▸ **What you are asked to do**
Read the records and gather each line that includes "показывает".

(Saved entries)
--- START ---
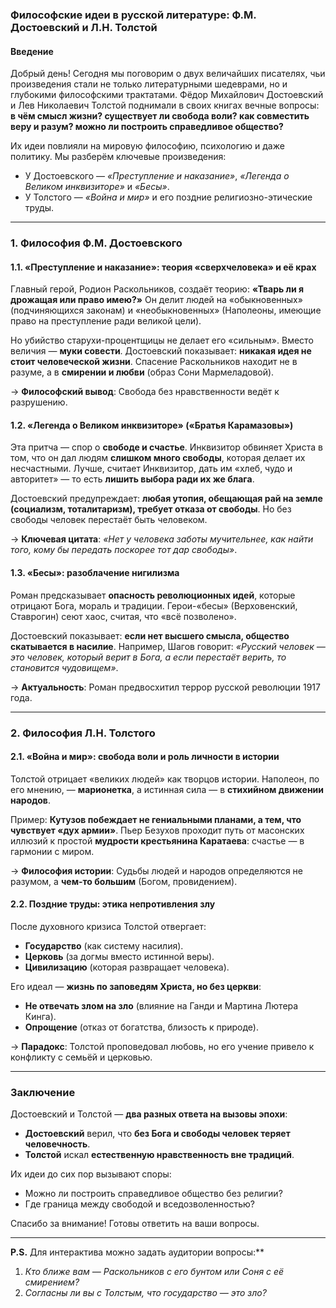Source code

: ### **Философские идеи в русской литературе: Ф.М. Достоевский и Л.Н. Толстой**  

#### **Введение**  
Добрый день! Сегодня мы поговорим о двух величайших писателях, чьи произведения стали не только литературными шедеврами, но и глубокими философскими трактатами. Фёдор Михайлович Достоевский и Лев Николаевич Толстой поднимали в своих книгах вечные вопросы: **в чём смысл жизни? существует ли свобода воли? как совместить веру и разум? можно ли построить справедливое общество?**  

Их идеи повлияли на мировую философию, психологию и даже политику. Мы разберём ключевые произведения:  
- У Достоевского — *«Преступление и наказание»*, *«Легенда о Великом инквизиторе»* и *«Бесы»*.  
- У Толстого — *«Война и мир»* и его поздние религиозно-этические труды.  

---

### **1. Философия Ф.М. Достоевского**  

#### **1.1. «Преступление и наказание»: теория «сверхчеловека» и её крах**  
Главный герой, Родион Раскольников, создаёт теорию: **«Тварь ли я дрожащая или право имею?»** Он делит людей на «обыкновенных» (подчиняющихся законам) и «необыкновенных» (Наполеоны, имеющие право на преступление ради великой цели).  

Но убийство старухи-процентщицы не делает его «сильным». Вместо величия — **муки совести**. Достоевский показывает: **никакая идея не стоит человеческой жизни**. Спасение Раскольников находит не в разуме, а в **смирении и любви** (образ Сони Мармеладовой).  

→ **Философский вывод**: Свобода без нравственности ведёт к разрушению.  

#### **1.2. «Легенда о Великом инквизиторе» («Братья Карамазовы»)**  
Эта притча — спор о **свободе и счастье**. Инквизитор обвиняет Христа в том, что он дал людям **слишком много свободы**, которая делает их несчастными. Лучше, считает Инквизитор, дать им «хлеб, чудо и авторитет» — то есть **лишить выбора ради их же блага**.  

Достоевский предупреждает: **любая утопия, обещающая рай на земле (социализм, тоталитаризм), требует отказа от свободы**. Но без свободы человек перестаёт быть человеком.  

→ **Ключевая цитата**: *«Нет у человека заботы мучительнее, как найти того, кому бы передать поскорее тот дар свободы»*.  

#### **1.3. «Бесы»: разоблачение нигилизма**  
Роман предсказывает **опасность революционных идей**, которые отрицают Бога, мораль и традиции. Герои-«бесы» (Верховенский, Ставрогин) сеют хаос, считая, что «всё позволено».  

Достоевский показывает: **если нет высшего смысла, общество скатывается в насилие**. Например, Шагов говорит: *«Русский человек — это человек, который верит в Бога, а если перестаёт верить, то становится чудовищем»*.  

→ **Актуальность**: Роман предвосхитил террор русской революции 1917 года.  

---

### **2. Философия Л.Н. Толстого**  

#### **2.1. «Война и мир»: свобода воли и роль личности в истории**  
Толстой отрицает «великих людей» как творцов истории. Наполеон, по его мнению, — **марионетка**, а истинная сила — в **стихийном движении народов**.  

Пример: **Кутузов побеждает не гениальными планами, а тем, что чувствует «дух армии»**. Пьер Безухов проходит путь от масонских иллюзий к простой **мудрости крестьянина Каратаева**: счастье — в гармонии с миром.  

→ **Философия истории**: Судьбы людей и народов определяются не разумом, а **чем-то большим** (Богом, провидением).  

#### **2.2. Поздние труды: этика непротивления злу**  
После духовного кризиса Толстой отвергает:  
- **Государство** (как систему насилия).  
- **Церковь** (за догмы вместо истинной веры).  
- **Цивилизацию** (которая развращает человека).  

Его идеал — **жизнь по заповедям Христа, но без церкви**:  
- **Не отвечать злом на зло** (влияние на Ганди и Мартина Лютера Кинга).  
- **Опрощение** (отказ от богатства, близость к природе).  

→ **Парадокс**: Толстой проповедовал любовь, но его учение привело к конфликту с семьёй и церковью.  

---

### **Заключение**  
Достоевский и Толстой — **два разных ответа на вызовы эпохи**:  
- **Достоевский** верил, что **без Бога и свободы человек теряет человечность**.  
- **Толстой** искал **естественную нравственность вне традиций**.  

Их идеи до сих пор вызывают споры:  
- Можно ли построить справедливое общество без религии?  
- Где граница между свободой и вседозволенностью?  

Спасибо за внимание! Готовы ответить на ваши вопросы.  

---

**P.S.** Для интерактива можно задать аудитории вопросы:**  
1. *Кто ближе вам — Раскольников с его бунтом или Соня с её смирением?*  
2. *Согласны ли вы с Толстым, что государство — это зло?*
--- END ---
▸ **Expected output**
Но убийство старухи-процентщицы не делает его «сильным». Вместо величия — **муки совести**. Достоевский показывает: **никакая идея не стоит человеческой жизни**. Спасение Раскольников находит не в разуме, а в **смирении и любви** (образ Сони Мармеладовой).  
Достоевский показывает: **если нет высшего смысла, общество скатывается в насилие**. Например, Шагов говорит: *«Русский человек — это человек, который верит в Бога, а если перестаёт верить, то становится чудовищем»*.  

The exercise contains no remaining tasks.